L’aide étrangère a aussi rapidement diminué. Le Fonds monétaire international (FMI) a estimé que 71 pays connaîtront en moyenne une diminution de 25 pour cent de l’aide étrangère cette année. Cette diminution, elle-même la conséquence de la crise économique dans les pays développés, aura le plus grand impact précisément sur les pays les plus pauvres, particulièrement ceux de l’Afrique subsaharienne.

Face à cette crise mondiale de l’alimentation, les organisations  d’aide tirent la sonnette d’alarme et demandent des gestes immédiats. La crise est d’autant plus incompréhensible que les ressources ne manquent pas et que la capacité de production alimentaire est amplement suffisante.

« Nous avons les moyens économiques et techniques pour éliminer la faim », a déclaré le directeur général de la FAO, Jacques Diouf. « Ce qui manque, c’est la volonté politique d’éradiquer la faim pour toujours. »

Cette déclaration n’est vraie qu’à moitié. Alors qu’il est certainement exact de dire que la science et la technique ont permis une augmentation de la productivité de l’agriculture permettant de nourrir facilement toute la population mondiale, ce n’est pas la « volonté politique » qui est le principal empêchement à l’éradication de la faim dans le monde. Il s’agit plutôt du système d’organisation sociale, le capitalisme, qui subordonne le besoin social à la recherche du profit pour les riches.

L’an dernier, le PAM a obtenu 5 milliards en dons pour nourrir les affamés du monde. Cette année, les pays et les riches donateurs ont resserré les cordons de leurs bourses, ne donnant que 2,9 milliards au PAM.
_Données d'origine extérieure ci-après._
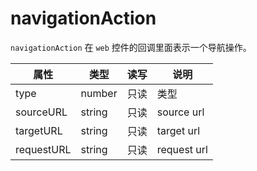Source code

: # navigationAction

`navigationAction` 在 `web` 控件的回调里面表示一个导航操作。

属性 | 类型 | 读写 | 说明
---|---|---|---
type | number | 只读 | 类型
sourceURL | string | 只读 | source url
targetURL | string | 只读 | target url
requestURL | string | 只读 | request url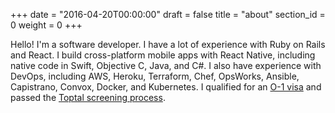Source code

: +++
date = "2016-04-20T00:00:00"
draft = false
title = "about"
section_id = 0
weight = 0
+++

Hello! I'm a software developer. I have a lot of experience with Ruby on Rails and React. I build cross-platform mobile apps with React Native, including native code in Swift, Objective C, Java, and C#. I also have experience with DevOps, including AWS, Heroku, Terraform, Chef, OpsWorks, Ansible, Capistrano, Convox, Docker, and Kubernetes. I qualified for an <a href="https://www.uscis.gov/working-united-states/temporary-workers/o-1-visa-individuals-extraordinary-ability-or-achievement" target="_blank" rel="noopener noreferrer">O-1 visa</a> and passed the <a href="https://www.toptal.com/top-3-percent" target="_blank" rel="noopener noreferrer">Toptal screening process</a>.
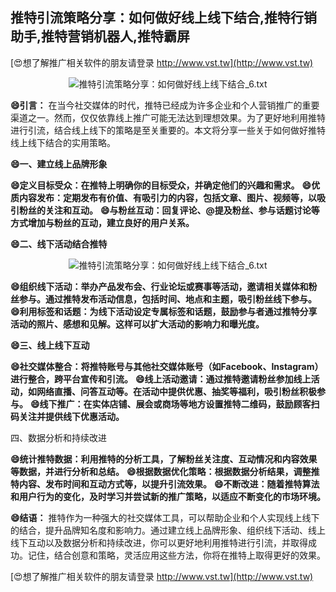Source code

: ## **推特引流策略分享：如何做好线上线下结合,推特行销助手,推特营销机器人,推特霸屏**

[😍想了解推广相关软件的朋友请登录 http://www.vst.tw](http://www.vst.tw)

 <center><img src="https://vst.tw/MP4/tuiguang/png/8.png" alt="推特引流策略分享：如何做好线上线下结合_6.txt"></center>

**😄引言：**
在当今社交媒体的时代，推特已经成为许多企业和个人营销推广的重要渠道之一。然而，仅仅依靠线上推广可能无法达到理想效果。为了更好地利用推特进行引流，结合线上线下的策略是至关重要的。本文将分享一些关于如何做好推特线上线下结合的实用策略。

**😄一、建立线上品牌形象**

**😄定义目标受众：在推特上明确你的目标受众，并确定他们的兴趣和需求。**
**😄优质内容发布：定期发布有价值、有吸引力的内容，包括文章、图片、视频等，以吸引粉丝的关注和互动。**
**😄与粉丝互动：回复评论、@提及粉丝、参与话题讨论等方式增加与粉丝的互动，建立良好的用户关系。**

**😄二、线下活动结合推特**

 <center><img src="https://vst.tw/MP4/tuiguang/png/5.png" alt="推特引流策略分享：如何做好线上线下结合_6.txt"></center>

**😄组织线下活动：举办产品发布会、行业论坛或赛事等活动，邀请相关媒体和粉丝参与。通过推特发布活动信息，包括时间、地点和主题，吸引粉丝线下参与。**
**😄利用标签和话题：为线下活动设定专属标签和话题，鼓励参与者通过推特分享活动的照片、感想和见解。这样可以扩大活动的影响力和曝光度。**

**😄三、线上线下互动**

**😄社交媒体整合：将推特账号与其他社交媒体账号（如Facebook、Instagram）进行整合，跨平台宣传和引流。**
**😄线上活动邀请：通过推特邀请粉丝参加线上活动，如网络直播、问答互动等。在活动中提供优惠、抽奖等福利，吸引粉丝积极参与。**
**😄线下推广：在实体店铺、展会或商场等地方设置推特二维码，鼓励顾客扫码关注并提供线下优惠活动。**

四、数据分析和持续改进

**😄统计推特数据：利用推特的分析工具，了解粉丝关注度、互动情况和内容效果等数据，并进行分析和总结。**
**😄根据数据优化策略：根据数据分析结果，调整推特内容、发布时间和互动方式等，以提升引流效果。**
**😄不断改进：随着推特算法和用户行为的变化，及时学习并尝试新的推广策略，以适应不断变化的市场环境。**

**😄结语：**
推特作为一种强大的社交媒体工具，可以帮助企业和个人实现线上线下的结合，提升品牌知名度和影响力。通过建立线上品牌形象、组织线下活动、线上线下互动以及数据分析和持续改进，你可以更好地利用推特进行引流，并取得成功。记住，结合创意和策略，灵活应用这些方法，你将在推特上取得更好的效果。

[😍想了解推广相关软件的朋友请登录 http://www.vst.tw](http://www.vst.tw)



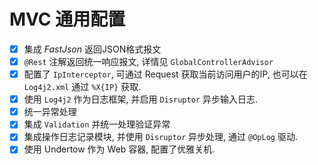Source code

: # MVC 通用配置

- [x] 集成 *FastJson* 返回JSON格式报文
- [x] `@Rest` 注解返回统一响应报文, 详情见 `GlobalControllerAdvisor`
- [x] 配置了 `IpInterceptor`, 可通过 Request 获取当前访问用户的IP, 也可以在 `Log4j2.xml` 通过 `%X{IP}` 获取.
- [x] 使用 `Log4j2` 作为日志框架, 并启用 `Disruptor` 异步输入日志.
- [x] 统一异常处理
- [x] 集成 `Validation` 并统一处理验证异常
- [x] 集成操作日志记录模块, 并使用 `Disruptor` 异步处理, 通过 `@OpLog` 驱动.
- [x] 使用 Undertow 作为 Web 容器, 配置了优雅关机.
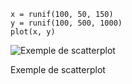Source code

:     x = runif(100, 50, 150)
    y = runif(100, 500, 1000)
    plot(x, y)

<img src="test_files/figure-markdown_strict/random-plot-1.png" alt="Exemple de scatterplot"  />
<p class="caption">
Exemple de scatterplot
</p>

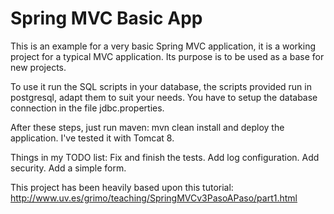 Spring MVC Basic App
====================
This is an example for a very basic Spring MVC application, it is a working project for a 
typical MVC application. Its purpose is to be used as a base for new projects.

To use it run the SQL scripts in your database, the scripts provided run in postgresql, adapt them
to suit your needs. You have to setup the database connection in the file jdbc.properties.

After these steps, just run maven: mvn clean install and deploy the application. I've
tested it with Tomcat 8.

Things in my TODO list:
Fix and finish the tests.
Add log configuration.
Add security.
Add a simple form.

This project has been heavily based upon this tutorial:
http://www.uv.es/grimo/teaching/SpringMVCv3PasoAPaso/part1.html
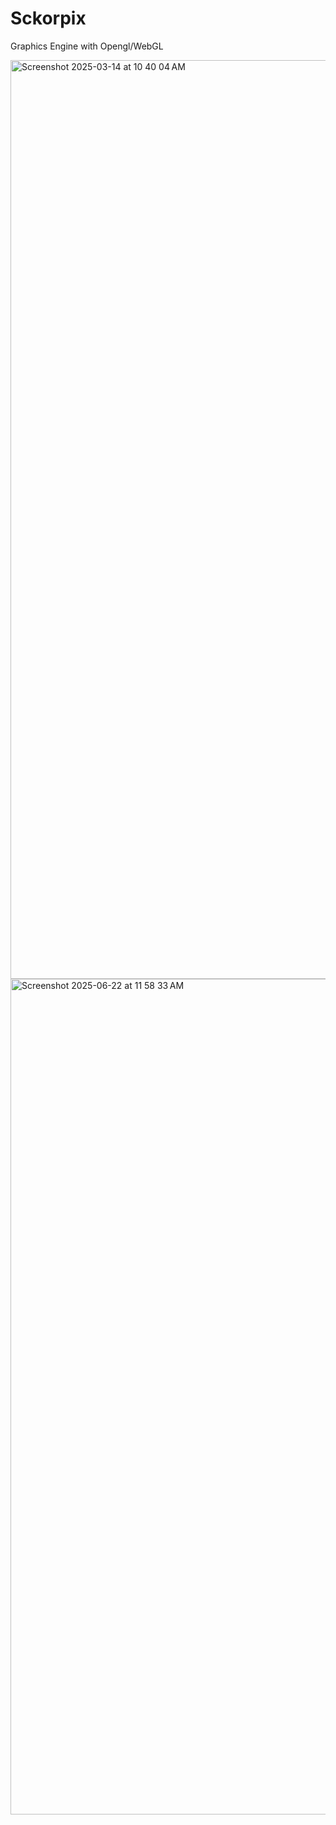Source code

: # Sckorpix
Graphics Engine with Opengl/WebGL

<img width="1470" alt="Screenshot 2025-03-14 at 10 40 04 AM" src="https://github.com/user-attachments/assets/88b4ed6d-532d-4bf4-be80-e59b167af800" />


<img width="1337" alt="Screenshot 2025-06-22 at 11 58 33 AM" src="https://github.com/user-attachments/assets/a4269d7c-e093-4662-86c7-9db019e65426" />
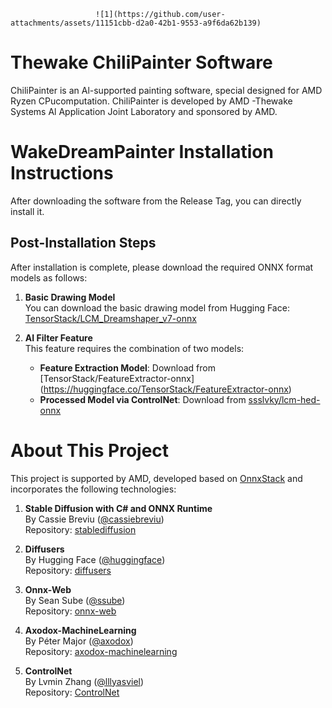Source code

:                        ![1](https://github.com/user-attachments/assets/11151cbb-d2a0-42b1-9553-a9f6da62b139)


# Thewake ChiliPainter Software
ChiliPainter is an Al-supported painting software, special designed for AMD Ryzen CPucomputation.
ChiliPainter is developed by AMD -Thewake Systems Al Application Joint Laboratory and sponsored by AMD.

# WakeDreamPainter Installation Instructions
After downloading the software from the Release Tag, you can directly install it. 

## Post-Installation Steps
After installation is complete, please download the required ONNX format models as follows:

1. **Basic Drawing Model**  
   You can download the basic drawing model from Hugging Face:  
   [TensorStack/LCM_Dreamshaper_v7-onnx](https://huggingface.co/TensorStack/LCM_Dreamshaper_v7-onnx)

2. **AI Filter Feature**  
   This feature requires the combination of two models:  
   - **Feature Extraction Model**: Download from [TensorStack/FeatureExtractor-onnx] (https://huggingface.co/TensorStack/FeatureExtractor-onnx)
   - **Processed Model via ControlNet**: Download from [ssslvky/lcm-hed-onnx](https://huggingface.co/ssslvky/lcm-hed-onnx)

# About This Project
This project is supported by AMD, developed based on [OnnxStack](https://github.com/TensorStack-AI/OnnxStack) and incorporates the following technologies:

1. **Stable Diffusion with C# and ONNX Runtime**  
   By Cassie Breviu ([@cassiebreviu](https://github.com/cassiebreviu))  
   Repository: [stablediffusion](https://github.com/cassiebreviu/stablediffusion)

2. **Diffusers**  
   By Hugging Face ([@huggingface](https://github.com/huggingface))  
   Repository: [diffusers](https://github.com/huggingface/diffusers)

3. **Onnx-Web**  
   By Sean Sube ([@ssube](https://github.com/ssube))  
   Repository: [onnx-web](https://github.com/ssube/onnx-web)

4. **Axodox-MachineLearning**  
   By Péter Major ([@axodox](https://github.com/axodox))  
   Repository: [axodox-machinelearning](https://github.com/axodox/axodox-machinelearning)

5. **ControlNet**  
   By Lvmin Zhang ([@lllyasviel](https://github.com/lllyasviel))  
   Repository: [ControlNet](https://github.com/lllyasviel/ControlNet)
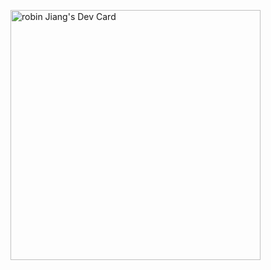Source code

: <a href="https://app.daily.dev/robinjiang"><img src="https://api.daily.dev/devcards/75e67654818e4f12bda331cf4cb1d063.png?r=x61" width="400" alt="robin Jiang's Dev Card"/></a>
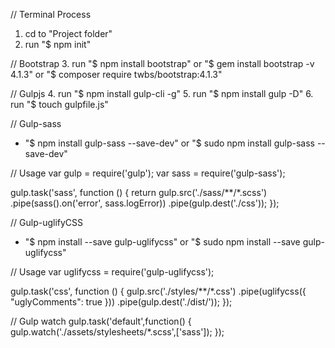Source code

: // Terminal Process
1. cd to "Project folder"
2. run "$ npm init"

// Bootstrap
3. run "$ npm install bootstrap"  or
       "$ gem install bootstrap -v 4.1.3" or
       "$ composer require twbs/bootstrap:4.1.3"

// Gulpjs
4. run "$ npm install gulp-cli -g"
5. run "$ npm install gulp -D"
6. run "$ touch gulpfile.js"

// Gulp-sass
- "$ npm install gulp-sass --save-dev" or "$ sudo npm install gulp-sass --save-dev"

// Usage
var gulp = require('gulp');
var sass = require('gulp-sass');

gulp.task('sass', function () {
  return gulp.src('./sass/**/*.scss')
    .pipe(sass().on('error', sass.logError))
    .pipe(gulp.dest('./css'));
});

// Gulp-uglifyCSS
- "$ npm install --save gulp-uglifycss" or "$ sudo npm install --save gulp-uglifycss"

// Usage
var uglifycss = require('gulp-uglifycss');

gulp.task('css', function () {
  gulp.src('./styles/**/*.css')
    .pipe(uglifycss({
      "uglyComments": true
    }))
    .pipe(gulp.dest('./dist/'));
});

// Gulp watch
gulp.task('default',function() {
    gulp.watch('./assets/stylesheets/*.scss',['sass']);
});
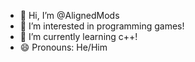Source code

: - 👋 Hi, I’m @AlignedMods
- 👀 I’m interested in programming games!
- 🌱 I’m currently learning c++!
- 😄 Pronouns: He/Him

<!---
AlignedMods/AlignedMods is a ✨ special ✨ repository because its `README.md` (this file) appears on your GitHub profile.
You can click the Preview link to take a look at your changes.
--->
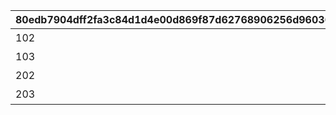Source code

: |80edb7904dff2fa3c84d1d4e00d869f87d62768906256d96036c2cff61b70458|9b8a4cbd5d2373ec934faef7723bd321b22451def4d1fc3a2001383601c678f6|467185a375b742a4e0198756b02dca556f22e21fedf51739c1c9544860afb531|7480f8c9c365520e2047fcba0e142ad39c7f68413a329f9a9ff5bff8108809af|b8d35aa2aa23e6a4f36909fcd5870908a4952d949136101ed79a4daa4cafd207|7599ce4a65f65b6e5da463d4ccabe22f770567ca9f8d438fe1fe03f645d4e8ca|c28ddeb97fef692170adf5326d68e62f304c660c2858d88453a52d8a39e4f795|196383e0ba4884b6b69ea829537a3e1227160d7017a5493c85b15219f7df6eaf|7fda187b4d7dff6e7fe296c0bbb554a09f3b8f94d6951c20b70bcbcebe4f8d13|09df2efe565a2368244798a0fc84b13837e1a5983560b6e218e868186c17d68a|527ff2a8b5b97204852403b60d2515516fa510f72b4efe1512760e99e07968a7|df7bd84b9f710513443c925bb5d35432fac915475857f6e6ce3c356daad22103|3d30ae8d40d6a76cd0b75c436286b8cdb6e2a6adbf20528b61254b99843f0dc0|3f9b55c96b20d2dfc46654d0a369ca64ea263033d48159c737c40b0f93626e2e|7733697e3c2048383840a5562dff5b9f5723d430b826b52466a3220bb4d3f4d6|
| --- | --- | --- | --- | --- | --- | --- | --- | --- | --- | --- | --- | --- | --- | --- |
|102|61|1|2|-440|1020801|1|2030/01/01 14:59:59|10208|135501|2025/08/31 12:00:00||アイラ|0|6.695|
|103|61|1|2|-440|1020802|5|2030/01/01 14:59:59|10208|135501|2025/08/31 12:00:00||アイラ|0|5.572|
|202|61|2|1|-440|1020803|5|2030/01/01 14:59:59|10208|135602|2025/08/31 12:00:00||シナツ|0|12.244|
|203|61|2|1|-440|1020804|2|2030/01/01 14:59:59|10208|135602|2025/08/31 12:00:00||シナツ|0|6.876|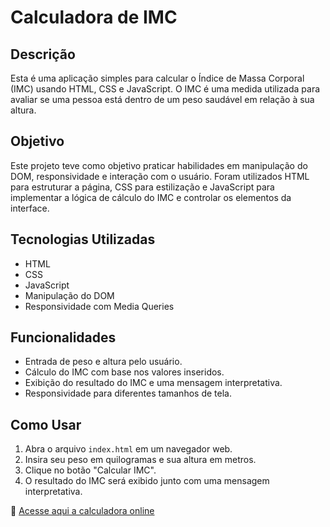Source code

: # Calculadora de IMC 

## Descrição
Esta é uma aplicação simples para calcular o Índice de Massa Corporal (IMC) usando HTML, CSS e JavaScript. O IMC é uma medida utilizada para avaliar se uma pessoa está dentro de um peso saudável em relação à sua altura.

## Objetivo
Este projeto teve como objetivo praticar habilidades em manipulação do DOM, responsividade e interação com o usuário. Foram utilizados HTML para estruturar a página, CSS para estilização e JavaScript para implementar a lógica de cálculo do IMC e controlar os elementos da interface.

## Tecnologias Utilizadas
- HTML  
- CSS
- JavaScript
- Manipulação do DOM
- Responsividade com Media Queries

## Funcionalidades
- Entrada de peso e altura pelo usuário.
- Cálculo do IMC com base nos valores inseridos.
- Exibição do resultado do IMC e uma mensagem interpretativa.
- Responsividade para diferentes tamanhos de tela.

## Como Usar
1. Abra o arquivo `index.html` em um navegador web.
2. Insira seu peso em quilogramas e sua altura em metros.   
3. Clique no botão "Calcular IMC".
4. O resultado do IMC será exibido junto com uma mensagem interpretativa.

🔗 [Acesse aqui a calculadora online](https://imcweb.netlify.app/)
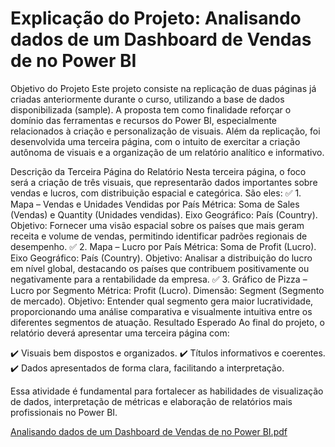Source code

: # Explicação do Projeto: Analisando dados de um Dashboard de Vendas de no Power BI

Objetivo do Projeto
Este projeto consiste na replicação de duas páginas já criadas anteriormente durante o curso, utilizando a base de dados disponibilizada (sample). A proposta tem como finalidade reforçar o domínio das ferramentas e recursos do Power BI, especialmente relacionados à criação e personalização de visuais.
Além da replicação, foi desenvolvida uma terceira página, com o intuito de exercitar a criação autônoma de visuais e a organização de um relatório analítico e informativo.

Descrição da Terceira Página do Relatório
Nesta terceira página, o foco será a criação de três visuais, que representarão dados importantes sobre vendas e lucros, com distribuição espacial e categórica. São eles:
✅ 1. Mapa – Vendas e Unidades Vendidas por País
Métrica: Soma de Sales (Vendas) e Quantity (Unidades vendidas).
Eixo Geográfico: País (Country).
Objetivo: Fornecer uma visão espacial sobre os países que mais geram receita e volume de vendas, permitindo identificar padrões regionais de desempenho.
✅ 2. Mapa – Lucro por País
Métrica: Soma de Profit (Lucro).
Eixo Geográfico: País (Country).
Objetivo: Analisar a distribuição do lucro em nível global, destacando os países que contribuem positivamente ou negativamente para a rentabilidade da empresa.
✅ 3. Gráfico de Pizza – Lucro por Segmento
Métrica: Profit (Lucro).
Dimensão: Segment (Segmento de mercado).
Objetivo: Entender qual segmento gera maior lucratividade, proporcionando uma análise comparativa e visualmente intuitiva entre os diferentes segmentos de atuação.
Resultado Esperado
Ao final do projeto, o relatório deverá apresentar uma terceira página com:

 ✔️ Visuais bem dispostos e organizados.
 ✔️ Títulos informativos e coerentes.
 ✔️ Dados apresentados de forma clara, facilitando a interpretação.

Essa atividade é fundamental para fortalecer as habilidades de visualização de dados, interpretação de métricas e elaboração de relatórios mais profissionais no Power BI.

[Analisando dados de um Dashboard de Vendas de no Power BI.pdf](https://github.com/user-attachments/files/20597971/Analisando.dados.de.um.Dashboard.de.Vendas.de.no.Power.BI.pdf)

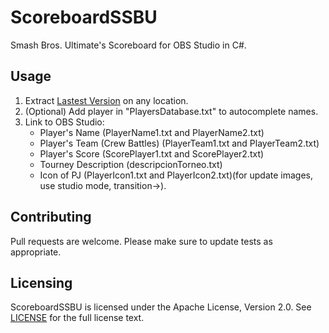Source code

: # ScoreboardSSBU

Smash Bros. Ultimate's Scoreboard for OBS Studio in C#.

## Usage

1. Extract [Lastest Version](https://github.com/juanfuentes95/ScoreboardSSBU/releases/latest) on any location.
1. (Optional) Add player in "PlayersDatabase.txt" to autocomplete names.
2. Link to OBS Studio:
	- Player's Name (PlayerName1.txt and PlayerName2.txt)
	- Player's Team (Crew Battles) (PlayerTeam1.txt and PlayerTeam2.txt)
	- Player's Score (ScorePlayer1.txt and ScorePlayer2.txt)
	- Tourney Description (descripcionTorneo.txt)
	- Icon of PJ (PlayerIcon1.txt and PlayerIcon2.txt)(for update images, use studio mode, transition->).

## Contributing

Pull requests are welcome. Please make sure to update tests as appropriate.

## Licensing

ScoreboardSSBU is licensed under the Apache License, Version 2.0. See [LICENSE](https://github.com/juanfuentes95/ScoreboardSSBU/blob/master/LICENSE) for the full license text.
C’est une somme misérable.

Selon le magazine Forbes, il y a 224 familles dans le monde qui possède une fortune de plus de 2,9 milliards. La totalité des ressources allouées au PAM pour nourrir les pauvres de par le monde ne représente que 2 pour cent de ce que les grandes banques de Wall Street donneront en salaires et en bonus aux banquiers américains de haut rang, qui ont provoqué avec leur spéculation la crise économique qui a poussé des dizaines de millions de personnes de plus dans la faim. (Voir A record year for Wall Street pay”.)

Et, naturellement, les 2,9 milliards donnés pour contrer la faim mondiale n’est qu’un pourcentage infinitésimal des milliers de milliards de dollars que les gouvernements ont mobilisé pour sauver les plus grandes banques du monde.

« Les dirigeants mondiaux ont réagi avec vigueur pour empêcher le développement de la crise financière et économique et ont réussi à trouver des milliards de dollars en un temps très court, a noté Diouf. Il faut maintenant faire preuve de la même vigueur pour combattre la faim et la pauvreté. »

Ce n’est pas seulement que ces sauvetages des grandes banques d’une ampleur pratiquement inimaginable et les fortunes individuelles qu’ils servent à protéger représentent une mauvaise allocation des ressources. Ces ressources auraient pu être en effet plutôt utilisées pour satisfaire des besoins sociaux, par exemple, pour assurer que chaque personne puisse manger à sa faim.

La richesse de l’élite financière vient directement de l’appauvrissement de la grande majorité de la population mondiale au moyen de formes prédatrices de spéculation sur la dette, les marchandises essentielles, la propriété foncière, la monnaie et les fermetures d’usines. Et aujourd’hui, il faut ajouter le pillage au grand jour des gouvernements mondiaux à cette liste.

Ces processus provoquent une opposition de masse. Déjà, le prix élevé des aliments de base a provoqué des émeutes de la faim dans 60 pays depuis 2007.